What Omidyar and his colleagues will build will not be
especially new. News media, old or new,
still depend on direct observation, contextual knowledge, and presentational
production. What is new is this: the
sources journalists have always depended upon now operate long-distance, in
real time, and their testimony, which still must be collated and evaluated and ordered
can be not just self-asserted, but self-published. Thus the inherent questions sources raise, of
accuracy and balance, context and value are both more difficult to define, and
more immediate in their impact than ever before.
And all the slipperiness of endless dispersion and often-unknowable
dependability slides to the receiving end as well. Today’s information consumers can seek out
and assemble their own dossiers on stories they care about, forcing every news product, every news producer or
distributor to compete for credibility as never before.
It’s an incredible multi-media, global competition Pierre
Omidyar and his staff will be jumping into.
Let’s wish them luck, and figure the questions of how true he will be to
the intellectual honesty and editorial independence of his people and his
platform will be answered for all to see.
And as for Henry Farrell, here’s how he closes his piece: “If
governments start to lose control over public knowledge in the information age,
it won’t be because information “wants to be free.” It’ll be because of the
creation of new ventures like this that create public knowledge without
adhering to the old rules about how government has a voice in deciding what
gets published and what doesn’t.”
Uh, Professor? There
ain’t no “if” here.
Governments have already lost control over public knowledge precisely
because information is free.
Ventures like this one
exist in a world of hundreds, if not millions of competing voices supplying
what each calls information, which is why the old rules of government deciding
what gets published are as dead as a doornail.

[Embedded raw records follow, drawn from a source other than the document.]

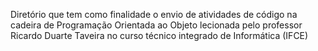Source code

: Diretório que tem como finalidade o envio de atividades de código na cadeira de Programação Orientada ao Objeto lecionada pelo professor 
Ricardo Duarte Taveira no curso técnico integrado de Informática (IFCE)

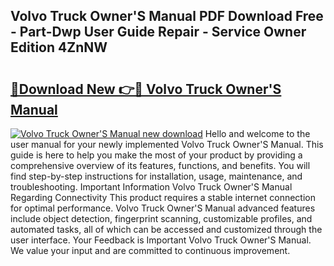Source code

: ## Volvo Truck Owner'S Manual PDF Download Free - Part-Dwp User Guide Repair - Service Owner Edition 4ZnNW

# <h2><a href="http://cf15295.oget.top/?id=Volvo+Truck+Owner%27S+Manual">🔗Download New 👉🔴 Volvo Truck Owner'S Manual</a></h2>

[![Volvo Truck Owner'S Manual new download](https://i.imgur.com/5g1atiW.png)](http://cf15295.oget.top/?id=Volvo+Truck+Owner%27S+Manual)
Hello and welcome to the user manual for your newly implemented Volvo Truck Owner'S Manual. This guide is here to help you make the most of your product by providing a comprehensive overview of its features, functions, and benefits. You will find step-by-step instructions for installation, usage, maintenance, and troubleshooting. Important Information Volvo Truck Owner'S Manual Regarding Connectivity This product requires a stable internet connection for optimal performance. Volvo Truck Owner'S Manual advanced features include object detection, fingerprint scanning, customizable profiles, and automated tasks, all of which can be accessed and customized through the user interface. Your Feedback is Important Volvo Truck Owner'S Manual. We value your input and are committed to continuous improvement.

If they can stop a story here, they can’t stop it there.
The UK Government has forcefully shown that it doesn’t want
The Guardian UK publishing any of the Snowden materials. But The Guardian (US) in New York, or the
Washington Post or Pro Publica or Der Spiegel (or Al Jazeera, or RT or France
24, or…or…or) make that wish, and the forced destruction of digital copies of
the Snowden files in The Guardian’s London office, a ridiculous, futile
anachronism.
And transforming common knowledge into knowledge particular and true will
still be the job, not of the writer, editor or videographer, but the customer. May the best reporting win his or her trust.